Saygıdeğer basın mensupları, değerli Karabüklüler…

Bugün, 1922 yılında kazanılan Başkomutanlık Meydan Muharebesi’nin (Büyük Taarruz) yıldönümünü kutlamaktayız. Dünya tarihinde emperyalizme karşı kazanılmış en büyük ve en net zaferin 96. yılına erişmenin gururu ve mutluluğu içindeyiz.

Büyük Taarruz; yok edilmek istenen Türk Milleti’nin bağımsızlık ve özgürlük mücadelesinin son halkasıdır. Kazanılan zaferle, savaş dönemi sona ermiş ve diğer devrimlere geçilmiştir.

Türk Devriminde göze çarpan; devrimci, isyankar, özgürlükçü ve bağımsızlıkçı oluşum Müdafaa-i Hukuk’tur. Müdafaa-i Hukuk, hem bir ruhtur hem bir kadrodur. Kuva-yi Milliye ise, Müdafaa-i Hukuk’un eylemsel tarafıdır. Kurtuluş Savaşı’nı kazanan Müdafaa-i Hukuk kadrosu, aynı zamanda partimizin de kurucu kadrosudur ve parti tüzüğümüzün 1. Maddesine göre, partimiz Müdafaa-i Hukuk Cemiyetlerinin devamıdır.
Müdafaa-i Hukuk; özgürlük ve bağımsızlığın akılcı bir şekilde korunması için, emperyalizme ve her türlü zulme karşı yapılan topyekun mücadelenin itici gücüdür. Müdafaa-i Hukuk ruhunun kurucusu ve rol modeli ise elbette ki Mustafa Kemal Atatürk’tür.
“Allah izin verirse, düşmanı tek başım kırarım, yeter ki cesedimi düşmanlarda bırakmayın” diyen Rahime Onbaşı; milis birliğiyle, 1.000 kişilik Yunan müfrezesini ele geçiren 24 yaşındaki Yörük Ali Efe; almayı vaat ettiği tepeyi alamadığı için intihar eden Albay Reşat; adı bilinen veya bilinmeyen rütbeli, rütbesiz, milis veya çeteci Müdafaa-i Hukuk ruhunu benimseyerek mücadele veren herkes, bu tarihi zaferde büyük pay sahibidir.

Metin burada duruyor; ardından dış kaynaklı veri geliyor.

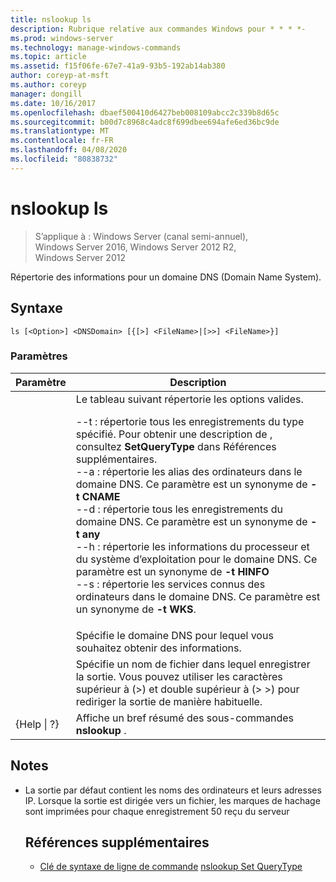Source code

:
```yaml
---
title: nslookup ls
description: Rubrique relative aux commandes Windows pour * * * *-
ms.prod: windows-server
ms.technology: manage-windows-commands
ms.topic: article
ms.assetid: f15f06fe-67e7-41a9-93b5-192ab14ab380
author: coreyp-at-msft
ms.author: coreyp
manager: dongill
ms.date: 10/16/2017
ms.openlocfilehash: dbaef500410d6427beb008109abcc2c339b8d65c
ms.sourcegitcommit: b00d7c8968c4adc8f699dbee694afe6ed36bc9de
ms.translationtype: MT
ms.contentlocale: fr-FR
ms.lasthandoff: 04/08/2020
ms.locfileid: "80838732"
---
```

# <a name="nslookup-ls"></a>nslookup ls

>S’applique à : Windows Server (canal semi-annuel), Windows Server 2016, Windows Server 2012 R2, Windows Server 2012

Répertorie des informations pour un domaine DNS (Domain Name System).
## <a name="syntax"></a>Syntaxe
```
ls [<Option>] <DNSDomain> [{[>] <FileName>|[>>] <FileName>}]
```
### <a name="parameters"></a>Paramètres

|    Paramètre    |                                                                                                                                                                                                                                                                                                               Description                                                                                                                                                                                                                                                                                                                |
|-----------------|------------------------------------------------------------------------------------------------------------------------------------------------------------------------------------------------------------------------------------------------------------------------------------------------------------------------------------------------------------------------------------------------------------------------------------------------------------------------------------------------------------------------------------------------------------------------------------------------------------------------------------------|
|    <Option>     | Le tableau suivant répertorie les options valides.<p>--t : répertorie tous les enregistrements du type spécifié. Pour obtenir une description de <querytype>, consultez **SetQueryType** dans Références supplémentaires.<br />--a : répertorie les alias des ordinateurs dans le domaine DNS. Ce paramètre est un synonyme de **-t CNAME**<br />--d : répertorie tous les enregistrements du domaine DNS. Ce paramètre est un synonyme de **-t any**<br />--h : répertorie les informations du processeur et du système d’exploitation pour le domaine DNS. Ce paramètre est un synonyme de **-t HINFO**<br />--s : répertorie les services connus des ordinateurs dans le domaine DNS. Ce paramètre est un synonyme de **-t WKS**. |
|   <DNSDomain>   |                                                                                                                                                                                                                                                                                         Spécifie le domaine DNS pour lequel vous souhaitez obtenir des informations.                                                                                                                                                                                                                                                                                         |
|   <FileName>    |                                                                                                                                                                                                                                 Spécifie un nom de fichier dans lequel enregistrer la sortie. Vous pouvez utiliser les caractères supérieur à (>) et double supérieur à (> >) pour rediriger la sortie de manière habituelle.                                                                                                                                                                                                                                  |
| {Help &#124; ?} |                                                                                                                                                                                                                                                                                          Affiche un bref résumé des sous-commandes **nslookup** .                                                                                                                                                                                                                                                                                           |

## <a name="remarks"></a>Notes
- La sortie par défaut contient les noms des ordinateurs et leurs adresses IP. Lorsque la sortie est dirigée vers un fichier, les marques de hachage sont imprimées pour chaque enregistrement 50 reçu du serveur
  ## <a name="additional-references"></a>Références supplémentaires
  - [Clé de syntaxe de ligne de commande](command-line-syntax-key.md)
  [nslookup Set QueryType](nslookup-set-querytype.md)

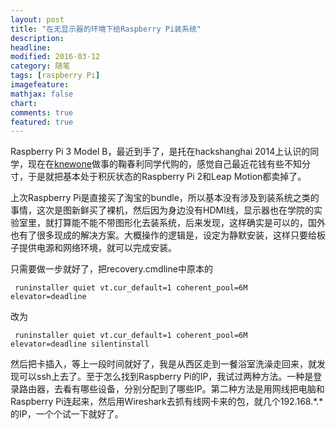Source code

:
 ```yaml
---
layout: post
title: "在无显示器的环境下给Raspberry Pi装系统"
description: 
headline:
modified: 2016-03-12
category: 随笔
tags: [raspberry Pi]
imagefeature:
mathjax: false
chart:
comments: true
featured: true
---
```


Raspberry Pi 3 Model B，最近到手了，是托在hackshanghai 2014上认识的同学，现在在[knewone](https://knewone.com/)做事的鞠春利同学代购的，感觉自己最近花钱有些不知分寸，于是就把基本处于积灰状态的Raspberry Pi 2和Leap Motion都卖掉了。

上次Raspberry Pi是直接买了淘宝的bundle，所以基本没有涉及到装系统之类的事情，这次是图新鲜买了裸机，然后因为身边没有HDMI线，显示器也在学院的实验室里，就打算能不能不带图形化去装系统，后来发现，这样确实是可以的，国外也有了很多现成的解决方案。大概操作的逻辑是，设定为静默安装，这样只要给板子提供电源和网络环境，就可以完成安装。

只需要做一步就好了，把recovery.cmdline中原本的

```
 runinstaller quiet vt.cur_default=1 coherent_pool=6M elevator=deadline
```

改为

```
 runinstaller quiet vt.cur_default=1 coherent_pool=6M elevator=deadline silentinstall
```

然后把卡插入，等上一段时间就好了，我是从西区走到一餐浴室洗澡走回来，就发现可以ssh上去了。至于怎么找到Raspberry Pi的IP，我试过两种方法。一种是登录路由器，去看有哪些设备，分别分配到了哪些IP。第二种方法是用网线把电脑和Raspberry Pi连起来，然后用Wireshark去抓有线网卡来的包，就几个192.168.*.*的IP，一个个试一下就好了。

Falih Rıfkı ATAY, büyük zaferin önemini şu şekilde vurgulamıştır: “Nemiz varsa, eğer bağımsız bir devlet kurmuşsak; hür vatandaşlar olmuşsak; şerefli insanlar olarak dolaşıyorsak; yurdumuzu Batı’nın, vicdanımızı ve düşüncemizi Doğu’nun pençesinden kurtarmışsak; şu denizlere bizim diye bakıyor, bu topraklarda ana bağrının sıcaklığını duyuyorsak; belki nefes alıyorsak, hepsini – her şeyi 30 Ağustos Zaferine borçluyuz.”

Büyük Zaferi anlamanın en doğru yolu, Müdafaa-i Hukuk ruhunu doğru kavramaktır. Bu ruh sayesindedir ki, diğer milletler de uyanışa geçmiş ve kendi deyimleriyle “Emperyal devletleri Tanrı olarak görmekten” vazgeçmişlerdir.

Bu vesileyle ülkemizin içinde bulunduğu mali, siyasi ve diplomatik sorunların çözümünün; partimizin kurucu felsefesi olan Müdafaa-i Hukuk ruhu olduğunu bir kere daha hatırlatmakta fayda görüyoruz. Tüm halkımızın Zafer Bayramını kutlarken, vatanımız için şehit düşen ve gazi olan herkesi saygıyla anıyoruz.